GPU-Aware MPI with ROCmTM

Slides

Exercises

Point-to-point and collective

Get the node with at least two GPUs and tasks:

salloc -N 1 -p MI250 --gpus=2 --ntasks 2

Load OpenMPI module

module load openmpi/4.1.4-gcc

Change mpicxx wrapper compiler to use hipcc export OMPI_CXX=hipcc

Compile and run the code

mpicxx -o ./pt2pt ./pt2pt.cpp 
$mpirun -n 2 ./pt2pt

You can get around the message “WARNING: There was an error initializing an OpenFabrics device” by telling OpenMPI to exclude openib: mpirun -n 2 --mca btl ^'openib' ./pt2pt

OSU Bandwidth benchmark code

Get a node allocation.

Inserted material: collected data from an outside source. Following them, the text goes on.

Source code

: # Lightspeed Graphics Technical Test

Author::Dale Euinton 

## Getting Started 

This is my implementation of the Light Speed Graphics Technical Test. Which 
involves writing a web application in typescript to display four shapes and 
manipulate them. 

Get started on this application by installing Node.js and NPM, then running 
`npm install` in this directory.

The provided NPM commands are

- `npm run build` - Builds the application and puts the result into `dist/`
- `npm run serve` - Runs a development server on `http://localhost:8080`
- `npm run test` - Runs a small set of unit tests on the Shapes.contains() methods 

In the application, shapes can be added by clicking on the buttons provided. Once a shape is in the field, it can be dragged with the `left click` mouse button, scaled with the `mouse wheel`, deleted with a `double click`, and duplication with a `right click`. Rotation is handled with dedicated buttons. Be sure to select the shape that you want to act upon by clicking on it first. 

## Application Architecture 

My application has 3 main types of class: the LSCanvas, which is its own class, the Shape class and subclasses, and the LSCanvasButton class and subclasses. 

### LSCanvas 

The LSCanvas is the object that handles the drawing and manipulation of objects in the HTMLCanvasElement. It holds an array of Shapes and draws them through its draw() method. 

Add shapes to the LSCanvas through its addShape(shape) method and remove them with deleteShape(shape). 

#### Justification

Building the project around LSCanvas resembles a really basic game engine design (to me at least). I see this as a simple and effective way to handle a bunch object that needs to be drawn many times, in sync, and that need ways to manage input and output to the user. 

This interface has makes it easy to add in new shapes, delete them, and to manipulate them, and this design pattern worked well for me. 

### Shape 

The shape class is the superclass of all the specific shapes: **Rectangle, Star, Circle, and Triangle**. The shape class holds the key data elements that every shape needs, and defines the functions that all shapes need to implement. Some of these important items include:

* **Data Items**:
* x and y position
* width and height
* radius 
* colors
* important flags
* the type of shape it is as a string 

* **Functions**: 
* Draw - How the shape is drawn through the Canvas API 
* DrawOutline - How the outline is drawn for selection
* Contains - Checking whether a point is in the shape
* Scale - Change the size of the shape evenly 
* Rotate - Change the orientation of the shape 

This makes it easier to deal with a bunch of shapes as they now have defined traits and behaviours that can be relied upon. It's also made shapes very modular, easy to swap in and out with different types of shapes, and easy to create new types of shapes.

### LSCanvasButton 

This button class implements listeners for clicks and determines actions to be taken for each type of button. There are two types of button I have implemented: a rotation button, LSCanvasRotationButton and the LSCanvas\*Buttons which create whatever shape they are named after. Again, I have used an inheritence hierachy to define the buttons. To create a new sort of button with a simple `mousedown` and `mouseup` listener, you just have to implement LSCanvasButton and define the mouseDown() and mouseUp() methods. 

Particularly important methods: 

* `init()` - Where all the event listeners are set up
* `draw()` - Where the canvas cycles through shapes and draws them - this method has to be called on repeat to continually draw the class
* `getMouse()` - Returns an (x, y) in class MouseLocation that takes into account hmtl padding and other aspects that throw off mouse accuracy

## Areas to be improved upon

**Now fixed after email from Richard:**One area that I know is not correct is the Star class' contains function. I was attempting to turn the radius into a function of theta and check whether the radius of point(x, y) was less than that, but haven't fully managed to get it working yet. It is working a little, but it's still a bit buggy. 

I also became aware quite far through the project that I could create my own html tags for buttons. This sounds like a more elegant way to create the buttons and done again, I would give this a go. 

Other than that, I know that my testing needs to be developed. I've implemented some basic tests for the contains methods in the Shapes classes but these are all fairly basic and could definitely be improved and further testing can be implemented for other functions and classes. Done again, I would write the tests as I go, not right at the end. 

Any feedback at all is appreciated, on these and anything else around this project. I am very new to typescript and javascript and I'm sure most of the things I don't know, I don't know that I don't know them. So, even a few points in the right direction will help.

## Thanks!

Check what is available with sinfo. Then salloc -N 1 --ntasks 8 –gpus=8 -p MI250

Set up environment

module load rocm openmpi/4.1.4-gcc

Check if OpenMPI is built with UCX

ompi_info

Check if UCX is built with ROCm?

/global/software/openmpi/gcc/ucx/bin/ucx_info -v

Get Ohio State University micro-benchmark code

wget https://mvapich.cse.ohio-state.edu/download/mvapich/osu-micro-benchmarks-7.0.tar.gz

Build micro-benchmark code

./configure --prefix=${HOME}/osu-mb \
        CC=/global/software/openmpi/gcc/ompi/bin/mpicc \
        CXX=/global/software/openmpi/gcc/ompi/bin/mpicxx \
        --enable-rocm --with-rocm=${ROCM_PATH}
make –j12
make install

Run benchmark

export HIP_VISIBLE_DEVICES=0,1
mpirun –N 1 –n 2 ./osu-mb/mpi/pt2pt/osu_bw $((16*1024*1024)):$((16*1024*1024)) D D

Notes:

Try different pairs of GPUs. How does the bandwidth vary?
Try different communication options (blit kernel and SDMA) using the env variable HSA_ENABLE_SDMA. How does the bandwidth vary?